WHAT TO WORK ON>
From the material below, copy each line that holds the word "fboxsep".

_____

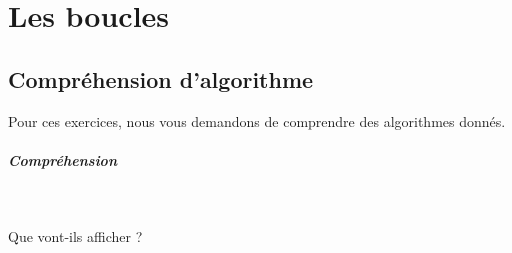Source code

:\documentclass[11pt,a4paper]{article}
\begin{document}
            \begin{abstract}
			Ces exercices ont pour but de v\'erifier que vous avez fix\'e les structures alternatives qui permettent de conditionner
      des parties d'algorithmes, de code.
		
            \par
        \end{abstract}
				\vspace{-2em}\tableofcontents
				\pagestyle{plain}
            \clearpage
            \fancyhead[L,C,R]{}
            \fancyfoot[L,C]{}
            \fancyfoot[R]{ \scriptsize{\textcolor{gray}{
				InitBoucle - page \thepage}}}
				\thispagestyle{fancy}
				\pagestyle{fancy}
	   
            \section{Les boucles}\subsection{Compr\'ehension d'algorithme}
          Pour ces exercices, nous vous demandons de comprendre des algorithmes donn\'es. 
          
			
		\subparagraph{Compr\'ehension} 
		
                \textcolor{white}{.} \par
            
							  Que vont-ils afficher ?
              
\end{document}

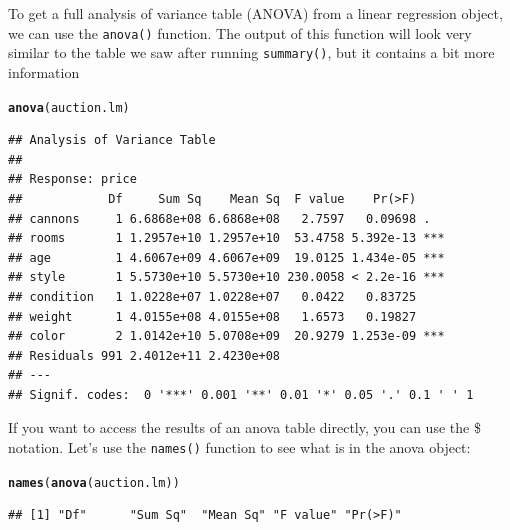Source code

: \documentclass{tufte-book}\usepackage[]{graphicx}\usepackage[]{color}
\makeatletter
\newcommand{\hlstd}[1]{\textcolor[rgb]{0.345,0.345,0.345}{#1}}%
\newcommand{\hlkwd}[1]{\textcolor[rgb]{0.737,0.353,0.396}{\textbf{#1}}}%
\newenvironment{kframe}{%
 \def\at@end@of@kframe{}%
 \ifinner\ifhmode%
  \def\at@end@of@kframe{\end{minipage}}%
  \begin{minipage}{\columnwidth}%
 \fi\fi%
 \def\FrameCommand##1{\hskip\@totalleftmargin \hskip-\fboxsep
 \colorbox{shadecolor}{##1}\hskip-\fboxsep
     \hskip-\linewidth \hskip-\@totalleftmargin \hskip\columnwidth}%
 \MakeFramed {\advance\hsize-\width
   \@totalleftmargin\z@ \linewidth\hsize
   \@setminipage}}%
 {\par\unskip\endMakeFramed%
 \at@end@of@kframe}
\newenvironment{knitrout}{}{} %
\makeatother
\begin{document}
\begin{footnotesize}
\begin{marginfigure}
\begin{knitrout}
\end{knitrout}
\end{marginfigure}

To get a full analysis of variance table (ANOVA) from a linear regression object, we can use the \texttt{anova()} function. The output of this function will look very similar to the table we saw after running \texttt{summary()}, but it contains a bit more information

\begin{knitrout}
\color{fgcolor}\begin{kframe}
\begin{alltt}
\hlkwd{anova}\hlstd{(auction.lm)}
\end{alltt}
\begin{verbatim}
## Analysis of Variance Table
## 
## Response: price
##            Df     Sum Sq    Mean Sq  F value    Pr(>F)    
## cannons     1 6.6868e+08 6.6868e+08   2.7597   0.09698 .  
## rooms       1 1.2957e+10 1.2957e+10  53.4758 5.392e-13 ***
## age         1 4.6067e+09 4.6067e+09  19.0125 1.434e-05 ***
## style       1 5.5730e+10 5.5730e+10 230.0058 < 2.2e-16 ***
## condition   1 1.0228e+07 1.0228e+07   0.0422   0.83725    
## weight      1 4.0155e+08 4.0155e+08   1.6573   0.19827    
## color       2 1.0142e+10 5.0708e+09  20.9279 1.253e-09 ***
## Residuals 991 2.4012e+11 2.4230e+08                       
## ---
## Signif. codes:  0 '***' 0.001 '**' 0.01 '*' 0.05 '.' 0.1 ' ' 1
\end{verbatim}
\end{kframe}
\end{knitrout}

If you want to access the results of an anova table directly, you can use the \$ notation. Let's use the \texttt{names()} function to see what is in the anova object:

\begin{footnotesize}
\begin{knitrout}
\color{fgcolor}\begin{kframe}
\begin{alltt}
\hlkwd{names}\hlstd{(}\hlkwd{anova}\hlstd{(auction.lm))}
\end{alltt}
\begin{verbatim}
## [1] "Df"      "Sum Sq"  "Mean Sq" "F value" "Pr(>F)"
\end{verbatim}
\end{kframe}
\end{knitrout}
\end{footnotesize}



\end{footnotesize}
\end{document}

_____

SOLUTION TO THE EXERCISE>
 \def\FrameCommand##1{\hskip\@totalleftmargin \hskip-\fboxsep
 \colorbox{shadecolor}{##1}\hskip-\fboxsep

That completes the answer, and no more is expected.